Polaroid and Eastman-Kodak both reacted too slowly and tardily to the advent and quick adoption of digital photography. PanAm didn’t adapt to a newly competitive airline industry when U.S. regulatory controls were eased, opening the field to a plethora of discount competitors.
     Likewise, Wang and Digital Equipment ignored the coming of the PC, first from IBM and then the clones. Where are Wang and DEC today?

Lazy Certitude
At the heart of such failures, we can usually find a lazy certitude that the status quo will continue ad infinitum. That belief is accompanied by a loss of connection between the people who comprise the companies and the essence of their brand – i.e., what it stands for. Brands must stand for promises made to customers – be it quality, cutting edge technology, responsiveness, superior customer service, or any number of other reasons that people choose one brand over another.
     Companies stumble because the brand promise gradually erodes and becomes hollow bluster, echoing an earlier self-image built on promises actually delivered. This bluster masks a reality of unfulfilled promises and a lack of requisite confidence of the people that make brands live every day. This confidence is built on leaders, managers and employees living the brand promise every day in every thing they do.
     That loss of confidence and connection to what the brand once stood for occurs across the organization – and it festers. Lack of confidence produces more of the same and greater disconnection from the promise of meeting or exceeding customer expectations.
     This can be a natural trend affecting any business, but in this era, the speed at which change happens and impacts organizations is far faster than ever before.

Trend Spotting
Spotting such trends and arresting them begins by recognizing and acknowledging that the organization has lost its core meaning, lost touch with what made it great and the leader in its field in the first place. It may still be the leader, but not much longer if its promise is being eroded by an organizational disconnect.
     It is coasting on its established reputation. It is moving from one quarter to the next focused on revenue and profitability, but without a shared sense of purpose or definition of what it is, or what it stands for. Is this your company today?
     What are your brand promise, vision, and mission? Are they just words on paper, or are the employees, managers and leaders really living them in what they do every day? Are the words and phrases dynamic – which is to say, do they evolve and grow as circumstances change, or are they a mere snapshot of what you once were?

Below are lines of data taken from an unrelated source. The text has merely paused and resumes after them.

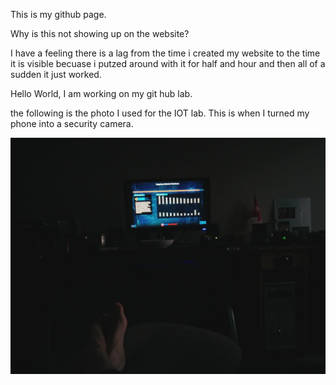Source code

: This is my github page.

Why is this not showing up on the website?

I have a feeling there is a lag from the time i created my website to the time it is visible becuase i putzed around with it for half and hour and then all of a sudden it just worked.

Hello World, I am working on my git hub lab. 

the following is the photo I used for the IOT lab. This is when I turned my phone into a security camera. 

![image](presence.jpg)
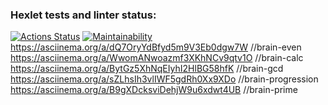 ### Hexlet tests and linter status:
[![Actions Status](https://github.com/Mishakardavskiy/php-project-45/actions/workflows/hexlet-check.yml/badge.svg)](https://github.com/Mishakardavskiy/php-project-45/actions)
[![Maintainability](https://api.codeclimate.com/v1/badges/cc0e48a42d0f02a1193c/maintainability)](https://codeclimate.com/github/Mishakardavskiy/php-project-45/maintainability)
https://asciinema.org/a/dQ7OryYdBfyd5m9V3Eb0dgw7W //brain-even
https://asciinema.org/a/WwomANwoazmf3XKhNCv9qtv1O //brain-calc
https://asciinema.org/a/BytGz5XhNqEIyhI2HlBG58hfK //brain-gcd
https://asciinema.org/a/sZLhsIh3vlIWF5gdRh0Xx9XDo //brain-progression
https://asciinema.org/a/B9gXDcksviDehjW9u6xdwt4UB //brain-prime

     The challenge around reviving a brand or market position is not so much a revision or reiteration of the words and phrases that describe the brand. Rather, it is the imperative to reconnect every person in the organization and what they do with the true meaning of the venture – its core purpose, mission, vision, and the promises it makes to its constituents. The outcome of that exercise may very well be a complete revision of the brand promise, mission and vision.
     But at the outset, put aside completely the fixation on the words. Rather, work to guide individual employees to rediscover and rebuild their confidence in what the company and the brand signify, thereby reaffirming the brand promise. Assure their focus is on continuing to deliver on the promise that the brand represents so that customer experiences reaffirm it.